◆ Directions for this task:
Pick out all lines with the word "image" from the records that follow.

[Items from a data source]
= = =

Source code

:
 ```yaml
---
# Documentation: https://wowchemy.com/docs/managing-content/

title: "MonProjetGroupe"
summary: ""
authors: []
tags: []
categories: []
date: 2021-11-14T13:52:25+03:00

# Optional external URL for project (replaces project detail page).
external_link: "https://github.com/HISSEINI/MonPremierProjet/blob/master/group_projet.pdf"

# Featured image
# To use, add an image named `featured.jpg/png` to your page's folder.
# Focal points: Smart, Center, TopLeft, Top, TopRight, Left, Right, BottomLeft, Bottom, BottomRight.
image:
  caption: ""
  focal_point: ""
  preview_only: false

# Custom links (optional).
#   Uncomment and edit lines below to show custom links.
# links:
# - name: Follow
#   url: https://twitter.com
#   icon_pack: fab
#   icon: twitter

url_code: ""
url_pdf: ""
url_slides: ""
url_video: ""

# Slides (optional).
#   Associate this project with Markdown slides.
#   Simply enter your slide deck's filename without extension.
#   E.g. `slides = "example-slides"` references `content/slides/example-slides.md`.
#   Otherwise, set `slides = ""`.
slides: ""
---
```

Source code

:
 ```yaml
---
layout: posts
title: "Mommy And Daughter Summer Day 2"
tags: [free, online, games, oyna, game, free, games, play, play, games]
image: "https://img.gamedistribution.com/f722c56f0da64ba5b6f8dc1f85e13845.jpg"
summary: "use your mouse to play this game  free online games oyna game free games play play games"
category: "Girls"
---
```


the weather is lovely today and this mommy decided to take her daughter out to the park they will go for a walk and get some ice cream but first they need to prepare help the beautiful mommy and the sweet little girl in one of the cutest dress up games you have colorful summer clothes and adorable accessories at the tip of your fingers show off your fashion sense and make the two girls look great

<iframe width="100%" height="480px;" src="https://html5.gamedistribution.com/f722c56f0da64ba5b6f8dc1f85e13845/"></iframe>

= = =

◆ Answer:
# Featured image
# To use, add an image named `featured.jpg/png` to your page's folder.
image:
image: "https://img.gamedistribution.com/f722c56f0da64ba5b6f8dc1f85e13845.jpg"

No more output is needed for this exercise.